A new analysis from Freddie Mac shows that the U.S. housing market is 3.8 million single-family homes short of what is needed to meet the country’s demand. (The National Association of Realtors has recently received some media attention with a 5.5 million unit shortage, but of the 5.5 million, 3.8 million are single-family).

The figures underscore the severity of the housing deficit, which is a major factor fueling the strong demand today in the housing market. The shortage is especially acute for entry-level homes, Freddie Mac’s research showed.

Freddie Mac reached its shortage figure by assessing the amount of single-family home building needed to match demand from household formation, second-home purchases and replacements of damaged or aging U.S. homes, and comparing that with the pace of construction.

The supply shortage poses an obstacle to U.S. economic growth, by pushing up housing prices and making it difficult for first-time buyers to enter the market and build wealth, Freddie Mac said.

Harvard Study

From the Introduction of the Harvard University Joint Center for Housing Studies, regarding the report The State of the Nation’s Housing, 2021, just released in June 2021:

“Even as the US economy continues to recover, the inequalities amplified by the pandemic remain front-and-center. Households that weathered the crisis without financial distress are snapping up the limited supply of homes for sale, pushing up prices and further excluding less affluent buyers from homeownership. At the same time, millions of households that lost income during the shutdowns are behind on their housing payments and on the brink of eviction or foreclosure.”

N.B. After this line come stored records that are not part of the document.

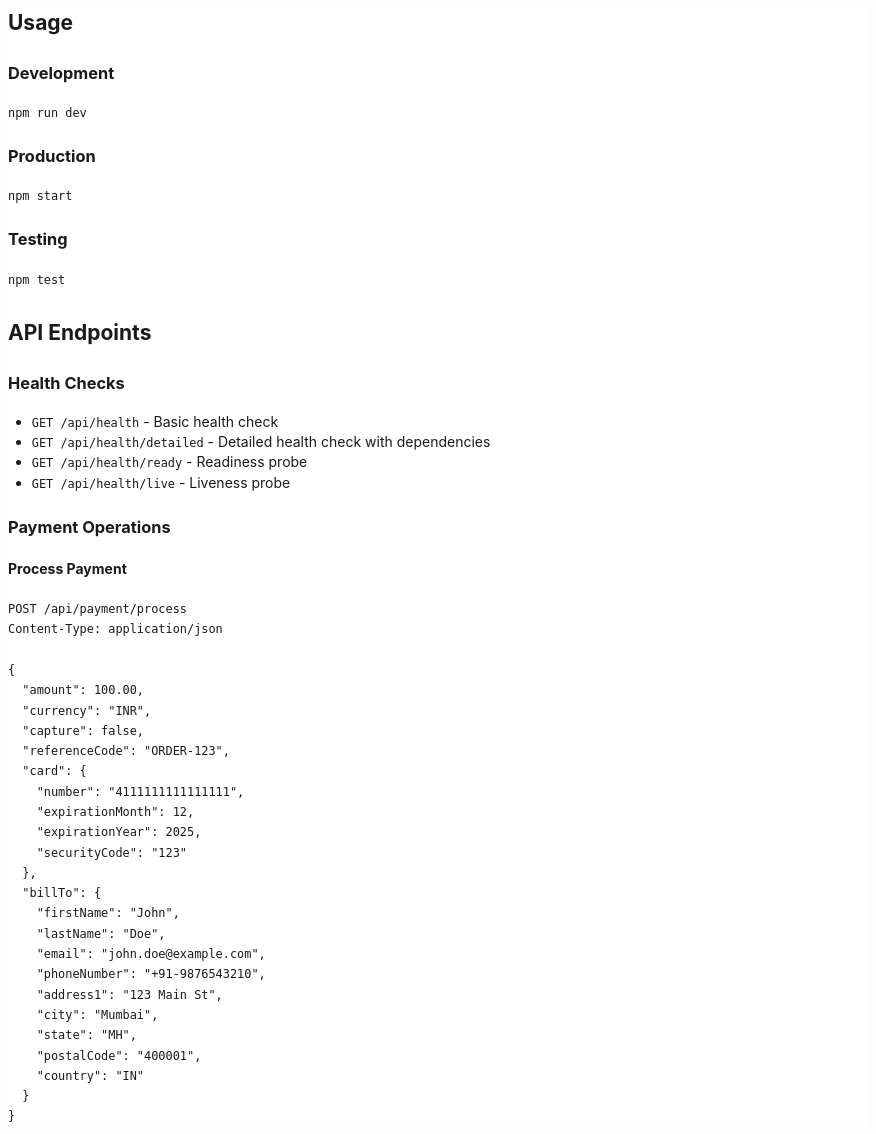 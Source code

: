 
## Usage

### Development
```bash
npm run dev
```

### Production
```bash
npm start
```

### Testing
```bash
npm test
```

## API Endpoints

### Health Checks
- `GET /api/health` - Basic health check
- `GET /api/health/detailed` - Detailed health check with dependencies
- `GET /api/health/ready` - Readiness probe
- `GET /api/health/live` - Liveness probe

### Payment Operations

#### Process Payment
```http
POST /api/payment/process
Content-Type: application/json

{
  "amount": 100.00,
  "currency": "INR",
  "capture": false,
  "referenceCode": "ORDER-123",
  "card": {
    "number": "4111111111111111",
    "expirationMonth": 12,
    "expirationYear": 2025,
    "securityCode": "123"
  },
  "billTo": {
    "firstName": "John",
    "lastName": "Doe",
    "email": "john.doe@example.com",
    "phoneNumber": "+91-9876543210",
    "address1": "123 Main St",
    "city": "Mumbai",
    "state": "MH",
    "postalCode": "400001",
    "country": "IN"
  }
}
```
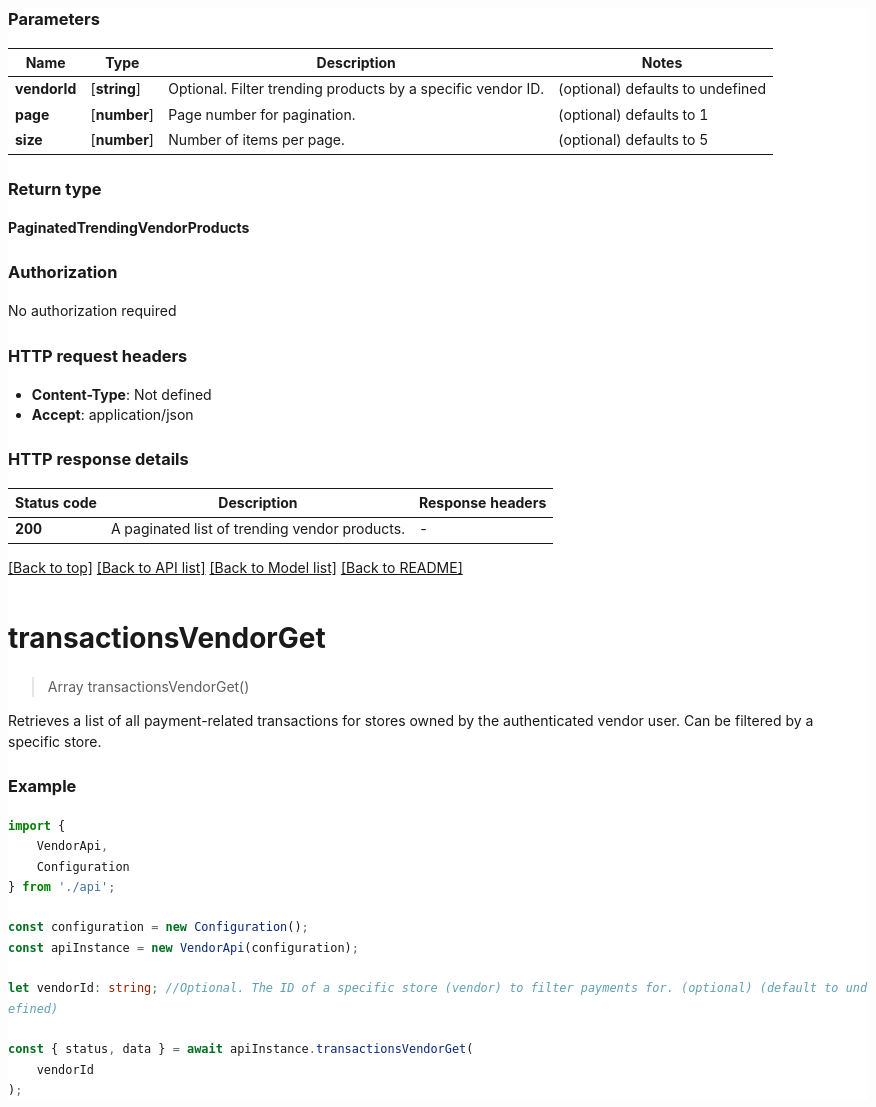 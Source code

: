 ### Parameters

|Name | Type | Description  | Notes|
|------------- | ------------- | ------------- | -------------|
| **vendorId** | [**string**] | Optional. Filter trending products by a specific vendor ID. | (optional) defaults to undefined|
| **page** | [**number**] | Page number for pagination. | (optional) defaults to 1|
| **size** | [**number**] | Number of items per page. | (optional) defaults to 5|


### Return type

**PaginatedTrendingVendorProducts**

### Authorization

No authorization required

### HTTP request headers

 - **Content-Type**: Not defined
 - **Accept**: application/json


### HTTP response details
| Status code | Description | Response headers |
|-------------|-------------|------------------|
|**200** | A paginated list of trending vendor products. |  -  |

[[Back to top]](#) [[Back to API list]](../README.md#documentation-for-api-endpoints) [[Back to Model list]](../README.md#documentation-for-models) [[Back to README]](../README.md)

# **transactionsVendorGet**
> Array<TransactionWithRelations> transactionsVendorGet()

Retrieves a list of all payment-related transactions for stores owned by the authenticated vendor user. Can be filtered by a specific store.

### Example

```typescript
import {
    VendorApi,
    Configuration
} from './api';

const configuration = new Configuration();
const apiInstance = new VendorApi(configuration);

let vendorId: string; //Optional. The ID of a specific store (vendor) to filter payments for. (optional) (default to undefined)

const { status, data } = await apiInstance.transactionsVendorGet(
    vendorId
);
```

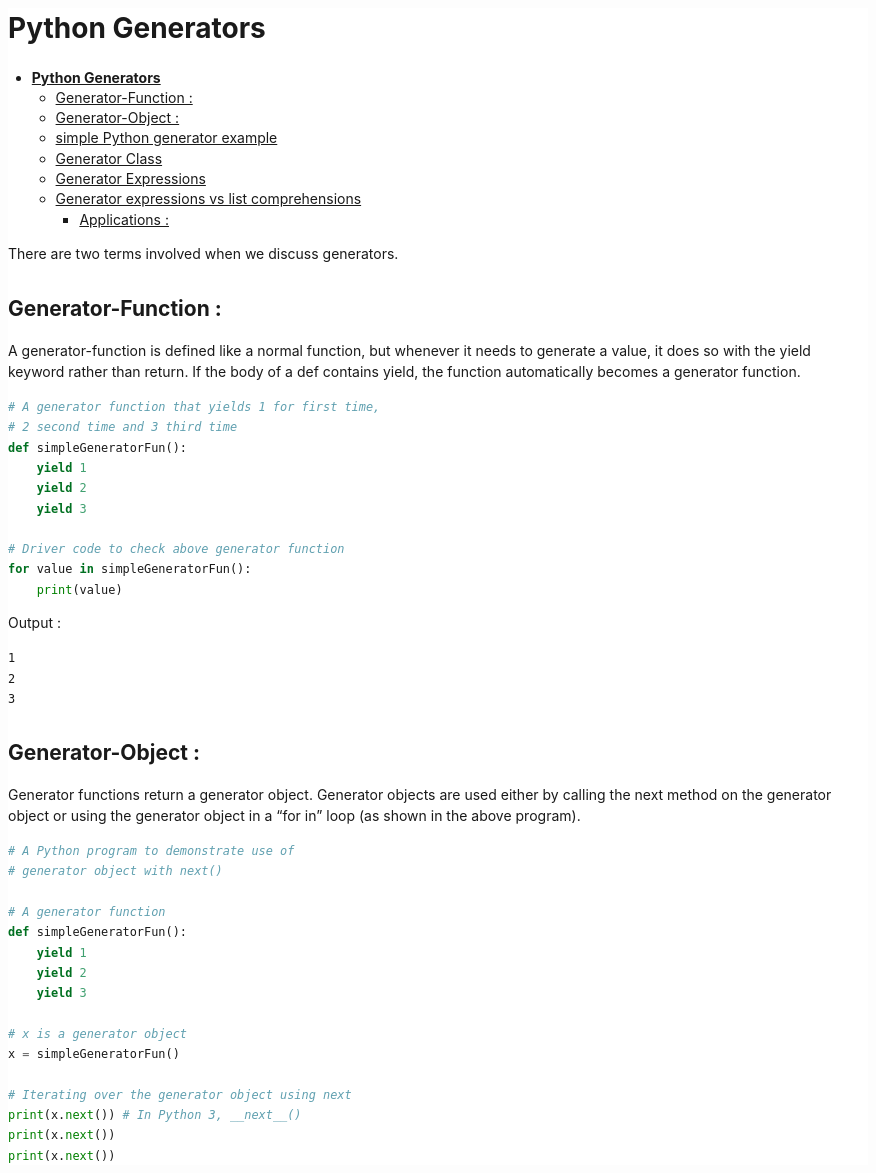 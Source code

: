 **Python Generators**
===

- [**Python Generators**](#python-generators)
  - [Generator-Function :](#generator-function-)
  - [Generator-Object :](#generator-object-)
  - [simple Python generator example](#simple-python-generator-example)
  - [Generator Class](#generator-class)
  - [Generator Expressions](#generator-expressions)
  - [Generator expressions vs list comprehensions](#generator-expressions-vs-list-comprehensions)
    - [Applications :](#applications-)



There are two terms involved when we discuss generators.

## Generator-Function :

A generator-function is defined like a normal function, but whenever it needs to generate a value, it does so with the yield keyword rather than return. If the body of a def contains yield, the function automatically becomes a generator function.

```py
# A generator function that yields 1 for first time,
# 2 second time and 3 third time
def simpleGeneratorFun():
    yield 1            
    yield 2            
    yield 3            
   
# Driver code to check above generator function
for value in simpleGeneratorFun(): 
    print(value)
```
Output :
```
1
2
3
```
## Generator-Object : 

Generator functions return a generator object. Generator objects are used either by calling the next method on the generator object or using the generator object in a “for in” loop (as shown in the above program).

```py
# A Python program to demonstrate use of 
# generator object with next() 
  
# A generator function
def simpleGeneratorFun():
    yield 1
    yield 2
    yield 3
   
# x is a generator object
x = simpleGeneratorFun()
  
# Iterating over the generator object using next
print(x.next()) # In Python 3, __next__()
print(x.next())
print(x.next())
```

The Housing Markets chapter of the study concluded that more housing is needed, and at a variety of price points:

“Given the extremely limited supply of homes for sale across the country, prices will likely continue to rise for the foreseeable future even if interest rates tick up and more sellers put their homes on the market. But in the longer term, robust growth in housing construction will be necessary to temper conditions in some of today’s overheated homebuying markets. However, homebuilders will need to meet the growing demand for homes of various sizes and at different price points, especially as millennials become a dominant force in the market.”